### INFORMATION SHOWN
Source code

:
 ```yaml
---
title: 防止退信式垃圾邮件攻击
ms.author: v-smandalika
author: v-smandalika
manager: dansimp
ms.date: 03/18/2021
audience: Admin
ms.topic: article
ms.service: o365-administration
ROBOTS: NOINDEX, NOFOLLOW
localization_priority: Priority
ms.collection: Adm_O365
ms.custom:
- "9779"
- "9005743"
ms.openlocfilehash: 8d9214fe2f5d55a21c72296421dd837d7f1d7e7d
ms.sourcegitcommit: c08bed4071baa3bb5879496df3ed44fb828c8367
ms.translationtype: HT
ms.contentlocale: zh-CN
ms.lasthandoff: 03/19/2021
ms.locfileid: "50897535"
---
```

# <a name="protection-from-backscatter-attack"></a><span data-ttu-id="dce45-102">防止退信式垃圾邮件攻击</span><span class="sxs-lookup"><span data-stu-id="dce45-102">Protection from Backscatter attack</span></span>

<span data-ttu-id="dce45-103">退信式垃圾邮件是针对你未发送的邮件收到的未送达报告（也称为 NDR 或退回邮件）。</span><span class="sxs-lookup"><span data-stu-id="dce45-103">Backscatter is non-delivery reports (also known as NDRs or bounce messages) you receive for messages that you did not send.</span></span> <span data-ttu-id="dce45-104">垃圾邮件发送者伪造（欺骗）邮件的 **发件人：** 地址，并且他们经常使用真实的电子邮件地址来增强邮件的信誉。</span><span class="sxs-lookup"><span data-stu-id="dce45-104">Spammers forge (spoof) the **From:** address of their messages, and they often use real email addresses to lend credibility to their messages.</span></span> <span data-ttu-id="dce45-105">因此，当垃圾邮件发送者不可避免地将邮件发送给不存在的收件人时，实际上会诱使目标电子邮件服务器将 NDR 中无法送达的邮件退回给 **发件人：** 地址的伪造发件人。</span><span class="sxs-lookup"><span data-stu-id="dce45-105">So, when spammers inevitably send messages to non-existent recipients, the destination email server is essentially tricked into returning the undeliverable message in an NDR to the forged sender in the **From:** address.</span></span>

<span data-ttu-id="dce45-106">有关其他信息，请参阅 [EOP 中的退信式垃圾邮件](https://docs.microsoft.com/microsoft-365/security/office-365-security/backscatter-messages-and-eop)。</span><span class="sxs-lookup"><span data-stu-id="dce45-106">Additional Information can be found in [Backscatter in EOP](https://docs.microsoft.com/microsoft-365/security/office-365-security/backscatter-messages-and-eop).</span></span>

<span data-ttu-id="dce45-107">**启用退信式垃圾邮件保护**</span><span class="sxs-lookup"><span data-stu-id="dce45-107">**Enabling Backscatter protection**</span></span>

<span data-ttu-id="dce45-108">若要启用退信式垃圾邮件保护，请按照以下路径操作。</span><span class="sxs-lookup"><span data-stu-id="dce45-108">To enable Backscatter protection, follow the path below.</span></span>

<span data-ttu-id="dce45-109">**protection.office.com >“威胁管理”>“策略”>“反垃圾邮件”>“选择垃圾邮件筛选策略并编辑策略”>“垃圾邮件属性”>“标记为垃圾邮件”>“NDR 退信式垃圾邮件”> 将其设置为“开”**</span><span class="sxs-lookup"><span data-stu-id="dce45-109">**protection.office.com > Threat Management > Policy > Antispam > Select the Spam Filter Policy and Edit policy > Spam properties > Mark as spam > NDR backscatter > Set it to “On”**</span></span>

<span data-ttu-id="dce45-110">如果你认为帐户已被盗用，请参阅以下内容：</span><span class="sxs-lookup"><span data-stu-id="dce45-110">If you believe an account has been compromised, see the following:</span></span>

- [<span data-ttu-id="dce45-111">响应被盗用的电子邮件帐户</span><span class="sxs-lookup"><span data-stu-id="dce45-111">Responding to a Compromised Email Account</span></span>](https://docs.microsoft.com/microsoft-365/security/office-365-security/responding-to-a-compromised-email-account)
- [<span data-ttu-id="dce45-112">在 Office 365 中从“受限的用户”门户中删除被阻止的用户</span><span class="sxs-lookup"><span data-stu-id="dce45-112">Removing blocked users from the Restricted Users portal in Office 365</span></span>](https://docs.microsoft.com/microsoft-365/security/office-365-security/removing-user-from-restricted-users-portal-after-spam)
* * *
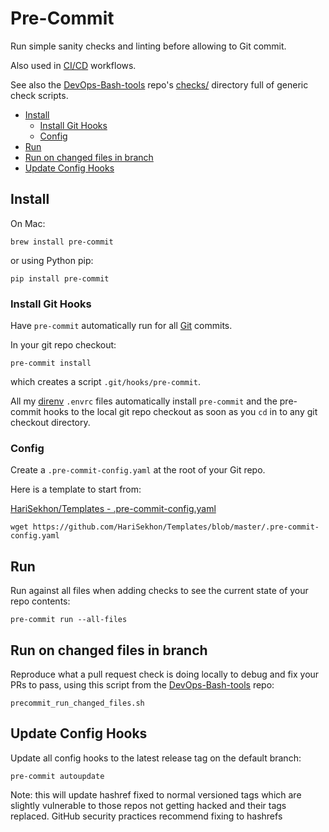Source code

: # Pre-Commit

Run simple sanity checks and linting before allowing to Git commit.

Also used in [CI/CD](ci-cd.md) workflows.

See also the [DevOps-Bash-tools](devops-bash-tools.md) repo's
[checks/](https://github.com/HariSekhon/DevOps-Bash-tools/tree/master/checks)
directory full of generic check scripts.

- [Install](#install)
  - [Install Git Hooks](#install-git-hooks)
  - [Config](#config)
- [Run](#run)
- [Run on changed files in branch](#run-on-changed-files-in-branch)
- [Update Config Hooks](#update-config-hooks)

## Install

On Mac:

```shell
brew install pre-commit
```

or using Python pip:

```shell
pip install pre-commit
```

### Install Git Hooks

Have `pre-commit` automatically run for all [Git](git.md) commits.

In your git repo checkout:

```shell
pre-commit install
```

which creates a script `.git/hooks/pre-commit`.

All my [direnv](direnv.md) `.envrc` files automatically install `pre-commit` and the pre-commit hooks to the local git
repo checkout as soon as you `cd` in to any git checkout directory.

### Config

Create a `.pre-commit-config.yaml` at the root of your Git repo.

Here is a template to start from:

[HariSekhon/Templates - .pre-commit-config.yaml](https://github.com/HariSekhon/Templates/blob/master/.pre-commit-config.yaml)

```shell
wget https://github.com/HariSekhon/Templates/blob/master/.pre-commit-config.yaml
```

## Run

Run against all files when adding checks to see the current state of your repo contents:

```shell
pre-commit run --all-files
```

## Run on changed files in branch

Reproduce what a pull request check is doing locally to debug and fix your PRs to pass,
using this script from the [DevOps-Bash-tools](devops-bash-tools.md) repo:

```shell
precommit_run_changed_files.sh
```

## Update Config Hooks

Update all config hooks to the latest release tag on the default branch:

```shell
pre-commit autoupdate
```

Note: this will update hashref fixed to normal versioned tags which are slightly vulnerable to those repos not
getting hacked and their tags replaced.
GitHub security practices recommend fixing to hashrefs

### PROBLEM REQUIREMENTS
Report each line of the data in which "checkout" occurs.

### THE COMPLETED TASK
In your git repo checkout:
repo checkout as soon as you `cd` in to any git checkout directory.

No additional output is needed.